White smoke over Old Trafford may have distracted the press but manoeuvres are still ongoing in Brussels
The UK media was busy treating the retirement of Sir Alex Ferguson as the secular equivalent of the Papal succession this week leaving David Cameron breathing a sigh of relief that Fergie-time had invaded the news slots. But away from the white smoke at Old Trafford there was another important event this week: ‘Europe Day’ – an occasion that was no doubt celebrated joyously by Commentator readers with bunting, street parties and cupcakes against the soundtrack of Ode to Joy.
What do you mean ‘no’? You didn’t celebrate yet more economic data that further demonstrates the steady collapse of the eurozone’s economic health? You didn’t celebrate the idea that European Commission president José Manuel Barroso took the opportunity to push for closer economic union?
Why ever not? Surely the argument that monetary union needs economic union is the only logical conclusion?
Unfortunately that has always been the case with a single currency but it is an argument that will find scant support in Germany let alone in the Club Med, faced as it is with even further decline. Indeed, Barosso actually went further than I expected and admitted that integration through the implicit consent of citizens had been carried out. In other words, you elected your politicians, so sod what you think.
To his credit – words I never thought I’d write – Barosso acknowledges that this has to stop. But this is because the project is under severe political strain. Calls for a breakup of the eurozone are coming from prominent politicians, not just here or in Club Med, but within paymaster general Germany too.
It is not just ‘little Englanders’ being our usual annoying selves with a fag in one hand, a pint in the other. It is everywhere. And it is no good blaming nationalist, populist tactics and sentiment.
Barosso should take a look at his own commission, at what is being proposed over the next year or so. He should take a look at his commissions’ proposals on banking information that could see free accounts and withdrawals finally bite the dust in the UK. And at tax proposals too; there are moves to cut down the amount of tax evasion across the EU. Instead of politicians taking a look at the highly expensive corporatist, welfarist world that we inhabit, and thinking of ways for companies and individuals to pay less tax, it has been decided that cutting down on tax evasion is the best route.
And it is not just evasion that is being looked at. Some perfectly legitimate business practices are now under threat too and not just at national level. People can bleat about ‘tax-avoiding so-and-sos’ as much as they like, but it is legal, for now. Yet, from what the EU looks to be planning, that distinction may soon be gone.
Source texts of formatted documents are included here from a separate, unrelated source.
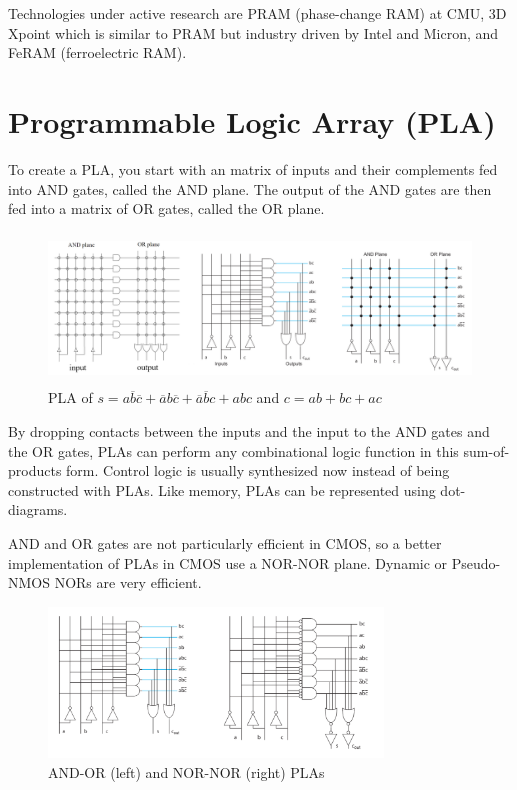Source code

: \documentclass{article}
\begin{document}
Technologies under active research are PRAM (phase-change RAM) at CMU, 3D Xpoint which is similar to PRAM but industry driven by Intel and Micron, and FeRAM (ferroelectric RAM). 

\section{Programmable Logic Array (PLA)}

To create a PLA, you start with an matrix of inputs and their complements fed into AND gates, called the AND plane. The output of the AND gates are then fed into a matrix of OR gates, called the OR plane. 

\begin{figure}[ht!]
\centering
\includegraphics[height=40mm]{PLA.png}
\caption{PLA of $s=a\overline{b}\overline{c}+\overline{a}b\overline{c}+\overline{a}\overline{b}c+abc$ and $c=ab+bc+ac$}
\end{figure}

By dropping contacts between the inputs and the input to the AND gates and the OR gates, PLAs can perform any combinational logic function in this sum-of-products form. Control logic is usually synthesized now instead of being constructed with PLAs. Like memory, PLAs can be represented using dot-diagrams. 

AND and OR gates are not particularly efficient in CMOS, so a better implementation of PLAs in CMOS use a NOR-NOR plane. Dynamic or Pseudo-NMOS NORs are very efficient. 

\begin{figure}[ht!]
\centering
\includegraphics[height=40mm]{NORNOR.png}
\caption{AND-OR (left) and NOR-NOR (right) PLAs}
\end{figure}
\end{document}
Don’t believe me? Get this: the commissioner responsible for Taxation and Customs Union, Statistics, Audit and Anti-fraud, Algirdas Šemeta, this week has noticed that member states sometimes have an inclination to put national tactics before the EU approach and said that the single market needs solidarity between all member states, “so that one nation’s tax policies are not undercut by another’s”.
I’ll repeat that for you: “So that one nation’s tax policies are not undercut by another’s”. Apparently Šemeta has yet to notice that it is not the business of the EU to dictate what a nation state charges its citizens and companies.
There is a world of difference between the sharing of information between member states to ensure the compliance with home nation tax laws and making sure that “one nation’s tax policies are not undercut by another’s”. Indeed, unless you have a uniform tax-rate across the EU, there is a world of difference between a company setting up its headquarters in Luxembourg and trading in London and making sure that “one nation’s tax policies are not undercut by another’s”.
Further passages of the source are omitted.